▸ **Activity**: Where a line below includes the word "topsep", copy that line.
········
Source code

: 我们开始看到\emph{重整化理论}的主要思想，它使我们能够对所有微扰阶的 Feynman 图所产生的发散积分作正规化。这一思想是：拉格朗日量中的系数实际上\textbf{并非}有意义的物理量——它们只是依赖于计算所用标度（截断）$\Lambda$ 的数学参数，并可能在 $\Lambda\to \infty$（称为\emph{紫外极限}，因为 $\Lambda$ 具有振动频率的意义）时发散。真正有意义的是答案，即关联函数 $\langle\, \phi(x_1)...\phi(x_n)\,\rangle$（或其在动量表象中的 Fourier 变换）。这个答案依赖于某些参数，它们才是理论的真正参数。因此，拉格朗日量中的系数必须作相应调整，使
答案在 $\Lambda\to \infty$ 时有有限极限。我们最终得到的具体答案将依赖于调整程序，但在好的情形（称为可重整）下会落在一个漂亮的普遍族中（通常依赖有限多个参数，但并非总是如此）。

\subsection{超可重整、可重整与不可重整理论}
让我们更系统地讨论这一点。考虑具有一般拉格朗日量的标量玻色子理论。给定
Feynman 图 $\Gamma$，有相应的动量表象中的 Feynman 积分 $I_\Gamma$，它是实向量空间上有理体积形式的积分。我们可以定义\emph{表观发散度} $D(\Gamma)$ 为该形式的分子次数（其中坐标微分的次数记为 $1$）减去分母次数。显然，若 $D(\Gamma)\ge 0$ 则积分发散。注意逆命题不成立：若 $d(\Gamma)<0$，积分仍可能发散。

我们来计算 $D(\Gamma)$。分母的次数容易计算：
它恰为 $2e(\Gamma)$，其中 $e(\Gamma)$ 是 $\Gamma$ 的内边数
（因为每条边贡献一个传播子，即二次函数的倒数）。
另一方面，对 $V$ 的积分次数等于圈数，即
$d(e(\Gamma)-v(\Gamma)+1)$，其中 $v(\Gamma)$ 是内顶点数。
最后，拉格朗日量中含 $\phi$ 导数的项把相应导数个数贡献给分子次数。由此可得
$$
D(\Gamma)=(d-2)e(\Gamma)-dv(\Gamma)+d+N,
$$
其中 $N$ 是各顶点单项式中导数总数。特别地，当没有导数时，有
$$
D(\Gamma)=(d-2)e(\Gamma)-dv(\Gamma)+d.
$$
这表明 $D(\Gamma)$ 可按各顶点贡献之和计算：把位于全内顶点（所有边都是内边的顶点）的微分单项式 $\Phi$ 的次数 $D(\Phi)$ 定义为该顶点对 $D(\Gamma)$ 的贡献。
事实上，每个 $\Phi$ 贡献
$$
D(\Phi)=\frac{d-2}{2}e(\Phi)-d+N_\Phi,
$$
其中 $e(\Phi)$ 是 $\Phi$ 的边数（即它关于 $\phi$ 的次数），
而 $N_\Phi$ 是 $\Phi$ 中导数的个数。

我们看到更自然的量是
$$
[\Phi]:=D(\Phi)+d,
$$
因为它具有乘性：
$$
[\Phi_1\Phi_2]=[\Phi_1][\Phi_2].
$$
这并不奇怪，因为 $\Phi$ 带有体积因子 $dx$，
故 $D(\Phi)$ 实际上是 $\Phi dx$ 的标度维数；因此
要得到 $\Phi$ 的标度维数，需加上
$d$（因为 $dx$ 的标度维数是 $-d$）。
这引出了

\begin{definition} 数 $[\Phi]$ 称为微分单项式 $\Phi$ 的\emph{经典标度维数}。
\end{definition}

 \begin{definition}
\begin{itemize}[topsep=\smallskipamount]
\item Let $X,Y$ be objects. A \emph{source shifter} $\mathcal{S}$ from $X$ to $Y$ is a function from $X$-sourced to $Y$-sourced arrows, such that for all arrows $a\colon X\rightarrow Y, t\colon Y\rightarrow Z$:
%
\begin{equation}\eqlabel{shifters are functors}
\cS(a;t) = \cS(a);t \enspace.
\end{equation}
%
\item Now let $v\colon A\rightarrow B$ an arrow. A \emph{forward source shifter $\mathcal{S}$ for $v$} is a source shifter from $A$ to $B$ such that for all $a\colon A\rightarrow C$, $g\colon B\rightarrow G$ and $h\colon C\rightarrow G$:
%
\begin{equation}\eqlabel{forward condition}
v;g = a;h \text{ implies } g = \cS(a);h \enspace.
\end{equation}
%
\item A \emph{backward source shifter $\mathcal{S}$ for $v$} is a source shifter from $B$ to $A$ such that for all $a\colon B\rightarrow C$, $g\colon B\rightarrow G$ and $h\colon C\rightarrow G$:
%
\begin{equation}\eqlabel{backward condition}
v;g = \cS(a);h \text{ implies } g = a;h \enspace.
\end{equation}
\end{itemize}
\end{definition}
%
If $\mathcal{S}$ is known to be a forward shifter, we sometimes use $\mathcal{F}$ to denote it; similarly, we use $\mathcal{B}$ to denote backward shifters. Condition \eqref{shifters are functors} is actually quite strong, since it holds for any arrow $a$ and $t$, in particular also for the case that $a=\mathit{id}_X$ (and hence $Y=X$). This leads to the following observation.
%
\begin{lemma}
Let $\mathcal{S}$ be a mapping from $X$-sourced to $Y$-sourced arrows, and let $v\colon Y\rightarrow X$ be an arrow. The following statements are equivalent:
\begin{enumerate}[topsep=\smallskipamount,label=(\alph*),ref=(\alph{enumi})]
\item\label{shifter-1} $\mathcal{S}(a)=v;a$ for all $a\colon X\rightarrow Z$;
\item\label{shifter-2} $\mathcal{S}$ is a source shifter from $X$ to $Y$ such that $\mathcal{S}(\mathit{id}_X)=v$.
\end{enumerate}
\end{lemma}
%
········
▸ **Response below**:
\begin{itemize}[topsep=\smallskipamount]
\begin{enumerate}[topsep=\smallskipamount,label=(\alph*),ref=(\alph{enumi})]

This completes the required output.